The inaugural edition of PLOS Computational Biology has an interesting opinion piece by Sean Eddy about interdisciplinary research.
Focusing on interdisciplinary teams instead of interdisciplinary people reinforces standard disciplinary boundaries rather than breaking them down. An interdisciplinary team is a committee in which members identify themselves as an expert in something else besides the actual scientific problem at hand, and abdicate responsibility for the majority of the work because it's not their field. Expecting a team of disciplinary scientists to develop a new field is like sending a team of monolingual diplomats to the United Nations. [...]Perhaps the whole idea of interdisciplinary science is the wrong way to look at what we want to encourage. What we really mean is “antedisciplinary” science—the science that precedes the organization of new disciplines, the Wild West frontier stage that comes before the law arrives. It's apropos that antedisciplinary sounds like “anti-disciplinary.” People who gravitate to the unexplored frontiers tend to be self-selected as people who don't like disciplines—or discipline, for that matter.
Unfortunately, he doesn't paint computer science in a very good light.
Computer science mythologizes the big teams and great computing engines of Bletchley Park cracking the Enigma code as much as we mythologize the Human Genome Project, but computer science rests more on the lasting visions of unique intellectual adventurers like Alan Turing and John von Neumann.
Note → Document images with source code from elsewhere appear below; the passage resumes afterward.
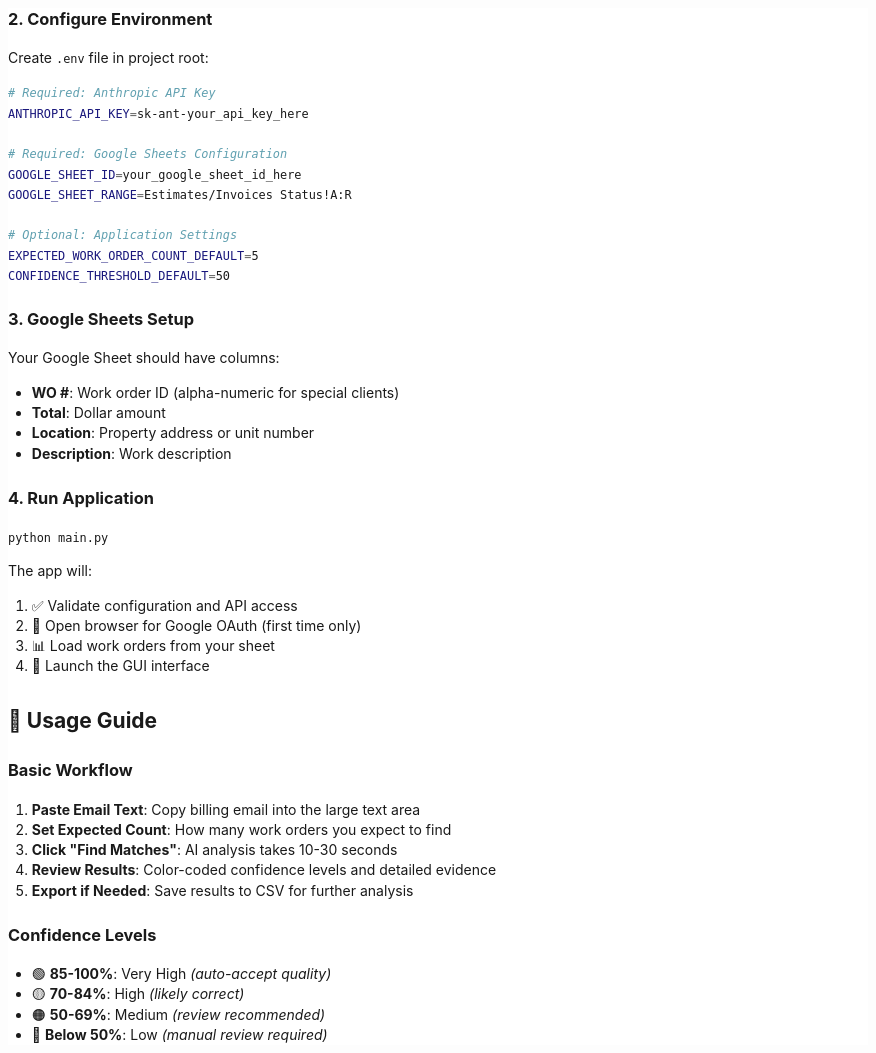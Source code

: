 ### 2. Configure Environment

Create `.env` file in project root:

```bash
# Required: Anthropic API Key
ANTHROPIC_API_KEY=sk-ant-your_api_key_here

# Required: Google Sheets Configuration  
GOOGLE_SHEET_ID=your_google_sheet_id_here
GOOGLE_SHEET_RANGE=Estimates/Invoices Status!A:R

# Optional: Application Settings
EXPECTED_WORK_ORDER_COUNT_DEFAULT=5
CONFIDENCE_THRESHOLD_DEFAULT=50
```

### 3. Google Sheets Setup

Your Google Sheet should have columns:
- **WO #**: Work order ID (alpha-numeric for special clients)
- **Total**: Dollar amount
- **Location**: Property address or unit number
- **Description**: Work description

### 4. Run Application

```bash
python main.py
```

The app will:
1. ✅ Validate configuration and API access
2. 🔐 Open browser for Google OAuth (first time only)
3. 📊 Load work orders from your sheet
4. 🚀 Launch the GUI interface

## 📖 Usage Guide

### Basic Workflow

1. **Paste Email Text**: Copy billing email into the large text area
2. **Set Expected Count**: How many work orders you expect to find
3. **Click "Find Matches"**: AI analysis takes 10-30 seconds
4. **Review Results**: Color-coded confidence levels and detailed evidence
5. **Export if Needed**: Save results to CSV for further analysis

### Confidence Levels

- 🟢 **85-100%**: Very High *(auto-accept quality)*
- 🟡 **70-84%**: High *(likely correct)*  
- 🟠 **50-69%**: Medium *(review recommended)*
- 🔴 **Below 50%**: Low *(manual review required)*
Reading this makes me want to tear my hair out. No, no, no! It's not computer science that mythologizes big teams and big iron. That attitude may be prevalent in a few subfields, and it's unfortunately common in the federal funding agencies, but most of us computer scientists know better. (Right?) The vast majority, if not all, of the intellectual advances in computing over the last 60 years have come from individuals or small teams.
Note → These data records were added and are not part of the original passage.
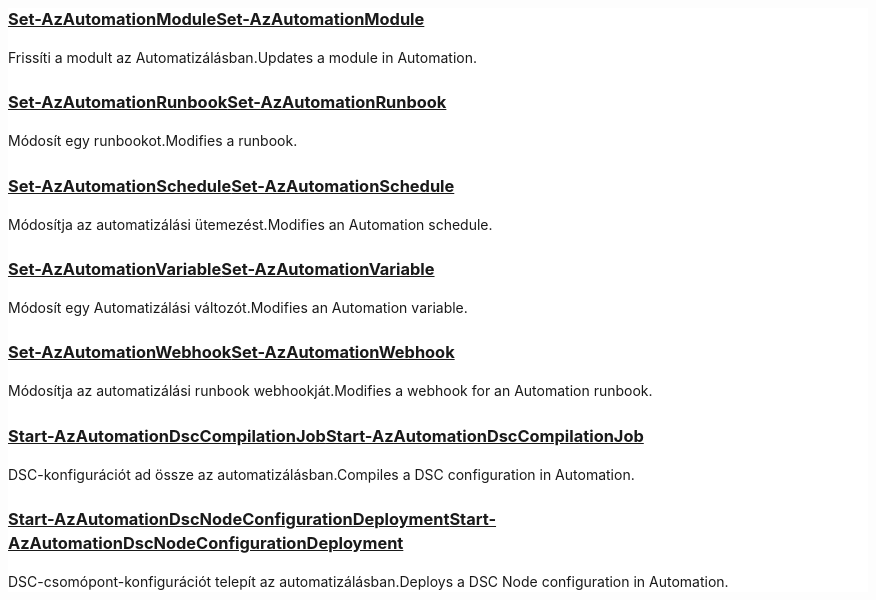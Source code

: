 ### [<span data-ttu-id="54568-249">Set-AzAutomationModule</span><span class="sxs-lookup"><span data-stu-id="54568-249">Set-AzAutomationModule</span></span>](Set-AzAutomationModule.md)
<span data-ttu-id="54568-250">Frissíti a modult az Automatizálásban.</span><span class="sxs-lookup"><span data-stu-id="54568-250">Updates a module in Automation.</span></span>

### [<span data-ttu-id="54568-251">Set-AzAutomationRunbook</span><span class="sxs-lookup"><span data-stu-id="54568-251">Set-AzAutomationRunbook</span></span>](Set-AzAutomationRunbook.md)
<span data-ttu-id="54568-252">Módosít egy runbookot.</span><span class="sxs-lookup"><span data-stu-id="54568-252">Modifies a runbook.</span></span>

### [<span data-ttu-id="54568-253">Set-AzAutomationSchedule</span><span class="sxs-lookup"><span data-stu-id="54568-253">Set-AzAutomationSchedule</span></span>](Set-AzAutomationSchedule.md)
<span data-ttu-id="54568-254">Módosítja az automatizálási ütemezést.</span><span class="sxs-lookup"><span data-stu-id="54568-254">Modifies an Automation schedule.</span></span>

### [<span data-ttu-id="54568-255">Set-AzAutomationVariable</span><span class="sxs-lookup"><span data-stu-id="54568-255">Set-AzAutomationVariable</span></span>](Set-AzAutomationVariable.md)
<span data-ttu-id="54568-256">Módosít egy Automatizálási változót.</span><span class="sxs-lookup"><span data-stu-id="54568-256">Modifies an Automation variable.</span></span>

### [<span data-ttu-id="54568-257">Set-AzAutomationWebhook</span><span class="sxs-lookup"><span data-stu-id="54568-257">Set-AzAutomationWebhook</span></span>](Set-AzAutomationWebhook.md)
<span data-ttu-id="54568-258">Módosítja az automatizálási runbook webhookját.</span><span class="sxs-lookup"><span data-stu-id="54568-258">Modifies a webhook for an Automation runbook.</span></span>

### [<span data-ttu-id="54568-259">Start-AzAutomationDscCompilationJob</span><span class="sxs-lookup"><span data-stu-id="54568-259">Start-AzAutomationDscCompilationJob</span></span>](Start-AzAutomationDscCompilationJob.md)
<span data-ttu-id="54568-260">DSC-konfigurációt ad össze az automatizálásban.</span><span class="sxs-lookup"><span data-stu-id="54568-260">Compiles a DSC configuration in Automation.</span></span>

### [<span data-ttu-id="54568-261">Start-AzAutomationDscNodeConfigurationDeployment</span><span class="sxs-lookup"><span data-stu-id="54568-261">Start-AzAutomationDscNodeConfigurationDeployment</span></span>](Start-AzAutomationDscNodeConfigurationDeployment.md)
<span data-ttu-id="54568-262">DSC-csomópont-konfigurációt telepít az automatizálásban.</span><span class="sxs-lookup"><span data-stu-id="54568-262">Deploys a DSC Node configuration in Automation.</span></span>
(And wasn't the final assembly of the human genome done by a lone grad student?)
I agree, up to a point; however, as you know those individual adventurers, those Lone Geniuses, were not generally alone: they were part of a larger scientific community, in which currents of vague notions and ideas are constantly circulating. This is not the same as "research by committee",
although often the community is too narrow.
From the existence of such communities comes the frequency of independent discovery or "near misses", like Darwin/Wallace, Einstein/Poincare, or Newton/Leibniz, and likely we all know of examples closer to home. At a certain point, the time is ripe, both with needed "machinery" for solving a problem, and for the understanding of why the problem is interesting.
Oftentimes the Lone Genius idea, the Science Hero, results in winner-take-all attitudes and situations. Why give grants to anyone but Dr. Genius? Everyone else will just fill the literature with boring, derivative work. Why work with anyone but Dr. Genius? Look at how many papers the Genius has co-authored! That idea must be great, after all, it came from the Science Hero. And so on.
And while "research by committee" is not so efficient, it can be great to have another kind of community, at a university or research lab, where you eat lunch with the person down the hall who does something radically different from what you do. You don't necessarily work with them, but they can be consulted, and sometimes you hear at lunch about interesting stuff outside your usual line. Great things can come from that kind of community also.